Update: I have moved the details of this strategy to edgeGiant.com. All further updates will be made there.

B y now, Joel Greenblatt has become a household name in the world of value investing. Greenblatt is the manager of Gotham Asset Management LLC, which he started in 1985 (as Gotham Capital) as a fund with a deep value philosophy. His book, The Little Book that Beats the Market, introduced to his audience a strategy for stock selection that focuses on companies that are both “cheap” and “good”. And while his book is certainly not big, it did give detailed instructions on how we can go about replicating his strategy, which in essence is a two factor long only model of stock selection.

"Cheap" and "Good"

Greenblatt defines "Cheap" as the value of a company relative to its earnings. Most often, we may see this represented as a ratio of the price of a security relative to its earnings (P/E). However, Greenblatt prefers to look at the ratio of pre-tax operating earnings as it relates to Enterprise Value (a measure of a company's equity value with its debt, excluding any cash it has on hand). This allows for companies with varying debt and tax structures to be more easily compared.

"Good" is represented by the Return on Capital of a company. This is described as the ratio of pre-tax operating earnings to the sum of a company's New Working Capital and it's Net Fixed Assets. In other words, Greenblatt is quantifying the amount of tangible capital required to operate a business, and seeing how much money each dollar of deployed capital will yield back.

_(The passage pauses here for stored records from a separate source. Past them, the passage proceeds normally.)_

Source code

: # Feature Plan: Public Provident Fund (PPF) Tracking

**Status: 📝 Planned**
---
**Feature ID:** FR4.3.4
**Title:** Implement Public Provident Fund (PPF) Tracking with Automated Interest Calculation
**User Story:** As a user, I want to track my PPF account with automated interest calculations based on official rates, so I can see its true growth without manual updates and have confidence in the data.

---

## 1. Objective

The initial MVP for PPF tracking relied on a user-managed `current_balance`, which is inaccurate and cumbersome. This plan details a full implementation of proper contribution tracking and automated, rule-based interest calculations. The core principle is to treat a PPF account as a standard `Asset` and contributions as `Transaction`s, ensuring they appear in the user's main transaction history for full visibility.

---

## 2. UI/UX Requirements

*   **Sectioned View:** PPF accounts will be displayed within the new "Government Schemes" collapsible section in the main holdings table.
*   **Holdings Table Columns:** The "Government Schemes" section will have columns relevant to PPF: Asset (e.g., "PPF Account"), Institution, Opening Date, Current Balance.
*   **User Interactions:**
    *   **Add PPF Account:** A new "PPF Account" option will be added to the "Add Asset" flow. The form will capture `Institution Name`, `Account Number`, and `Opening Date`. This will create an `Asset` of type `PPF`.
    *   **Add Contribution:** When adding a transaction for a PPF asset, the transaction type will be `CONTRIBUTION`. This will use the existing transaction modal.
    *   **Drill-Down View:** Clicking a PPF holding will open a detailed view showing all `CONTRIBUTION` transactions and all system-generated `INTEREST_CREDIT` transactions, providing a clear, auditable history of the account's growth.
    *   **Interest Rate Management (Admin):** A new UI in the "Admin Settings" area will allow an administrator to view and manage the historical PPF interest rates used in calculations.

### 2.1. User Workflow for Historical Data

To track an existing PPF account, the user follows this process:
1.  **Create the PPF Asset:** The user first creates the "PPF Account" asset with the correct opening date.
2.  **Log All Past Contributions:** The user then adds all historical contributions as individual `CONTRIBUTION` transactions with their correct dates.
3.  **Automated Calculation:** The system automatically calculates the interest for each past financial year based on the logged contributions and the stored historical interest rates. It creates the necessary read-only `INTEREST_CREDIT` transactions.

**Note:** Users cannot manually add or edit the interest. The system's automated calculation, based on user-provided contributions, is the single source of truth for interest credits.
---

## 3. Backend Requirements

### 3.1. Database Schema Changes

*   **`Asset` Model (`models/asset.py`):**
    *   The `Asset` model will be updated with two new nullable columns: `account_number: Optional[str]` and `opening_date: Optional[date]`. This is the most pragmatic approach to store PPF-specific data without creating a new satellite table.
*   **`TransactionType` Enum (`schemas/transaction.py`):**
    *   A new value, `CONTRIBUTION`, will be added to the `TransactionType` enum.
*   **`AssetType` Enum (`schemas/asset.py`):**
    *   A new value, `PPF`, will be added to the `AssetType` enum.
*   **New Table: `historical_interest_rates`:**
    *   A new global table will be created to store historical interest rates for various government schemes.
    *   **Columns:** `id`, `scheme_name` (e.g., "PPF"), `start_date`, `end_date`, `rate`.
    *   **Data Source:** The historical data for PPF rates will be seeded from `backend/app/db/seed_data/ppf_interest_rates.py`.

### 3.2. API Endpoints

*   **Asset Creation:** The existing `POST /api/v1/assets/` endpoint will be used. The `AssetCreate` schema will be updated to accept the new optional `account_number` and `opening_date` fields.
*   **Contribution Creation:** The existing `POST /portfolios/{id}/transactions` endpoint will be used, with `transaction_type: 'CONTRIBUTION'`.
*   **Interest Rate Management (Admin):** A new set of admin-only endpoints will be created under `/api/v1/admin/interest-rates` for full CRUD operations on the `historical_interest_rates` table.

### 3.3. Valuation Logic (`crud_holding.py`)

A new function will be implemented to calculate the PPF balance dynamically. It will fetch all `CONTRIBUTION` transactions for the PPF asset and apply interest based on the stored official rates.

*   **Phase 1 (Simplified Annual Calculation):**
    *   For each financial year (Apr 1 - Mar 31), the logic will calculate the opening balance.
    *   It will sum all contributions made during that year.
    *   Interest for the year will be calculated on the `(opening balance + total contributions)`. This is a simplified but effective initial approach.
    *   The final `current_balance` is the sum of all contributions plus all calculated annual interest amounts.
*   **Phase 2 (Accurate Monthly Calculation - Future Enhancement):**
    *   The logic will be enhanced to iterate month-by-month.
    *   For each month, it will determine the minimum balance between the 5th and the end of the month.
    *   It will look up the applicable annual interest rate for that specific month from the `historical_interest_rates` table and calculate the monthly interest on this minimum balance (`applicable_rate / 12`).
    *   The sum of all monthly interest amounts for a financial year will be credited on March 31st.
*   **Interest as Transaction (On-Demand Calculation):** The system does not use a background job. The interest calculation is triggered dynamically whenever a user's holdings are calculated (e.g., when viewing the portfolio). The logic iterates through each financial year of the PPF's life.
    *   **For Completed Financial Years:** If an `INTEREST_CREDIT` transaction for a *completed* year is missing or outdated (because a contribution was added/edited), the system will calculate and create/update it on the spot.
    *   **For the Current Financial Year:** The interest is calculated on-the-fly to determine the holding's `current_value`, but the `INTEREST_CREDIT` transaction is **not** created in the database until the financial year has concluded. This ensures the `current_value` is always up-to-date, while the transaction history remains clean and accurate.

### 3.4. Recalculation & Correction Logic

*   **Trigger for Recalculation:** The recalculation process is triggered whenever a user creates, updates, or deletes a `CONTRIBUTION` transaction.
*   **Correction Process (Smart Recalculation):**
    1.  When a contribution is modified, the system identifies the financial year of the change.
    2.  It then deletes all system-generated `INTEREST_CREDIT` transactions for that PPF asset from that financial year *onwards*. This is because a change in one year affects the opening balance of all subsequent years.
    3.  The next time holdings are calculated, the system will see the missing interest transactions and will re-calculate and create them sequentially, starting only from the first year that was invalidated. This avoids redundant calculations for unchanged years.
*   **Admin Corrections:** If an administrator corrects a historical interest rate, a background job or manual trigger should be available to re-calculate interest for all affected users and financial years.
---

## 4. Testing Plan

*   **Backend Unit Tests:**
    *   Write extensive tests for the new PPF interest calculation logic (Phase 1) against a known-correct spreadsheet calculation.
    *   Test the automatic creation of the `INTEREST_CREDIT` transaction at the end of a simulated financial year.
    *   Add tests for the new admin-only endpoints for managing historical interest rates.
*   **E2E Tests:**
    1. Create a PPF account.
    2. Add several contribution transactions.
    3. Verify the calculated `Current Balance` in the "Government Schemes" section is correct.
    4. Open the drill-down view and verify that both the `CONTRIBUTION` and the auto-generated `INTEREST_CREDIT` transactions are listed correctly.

In this series, we will take a closer look at the theory behind the Magic Formula and try to backtest and replicate the strategy programmatically. We will refrain from espousing on the merits of his two factor system, and instead focus on the details of the calculations involved, with the aim to match the Magic Formula methodology as closely as possible. To get started, let's first go through the formula as it is explained in the book:

The Formula

Establish a minimum market capitalization (usually greater than $50 million).
Exclude utility and financial stocks.
Exclude foreign companies (ADRs)
Determine company’s earnings yield = EBIT/ EV
Determine company’s return on capital = EBIT/ (Net Fixed Assets + Working Capital).
Rank all companies above chosen market capitalization by highest earnings yield and highest return on capital (ranked as percentages)
Invest in 20 to 30 highest ranked companies, accumulating 2 - 3 positions per month over a 12 month period
Rebalance the portfolio once per year, selling losers one week before the year and winners one week after the year.
Continue over a long term period (5 to 10+ years)

Data

Our first consideration is a data source for company fundamentals. There are a number of data providers that can satisfy this need. An earlier version of this post used a license from Sharadar Core US Equities Bundle found on the financial data site Quandl. As of this publication, the price of this data package starts at $70 a month.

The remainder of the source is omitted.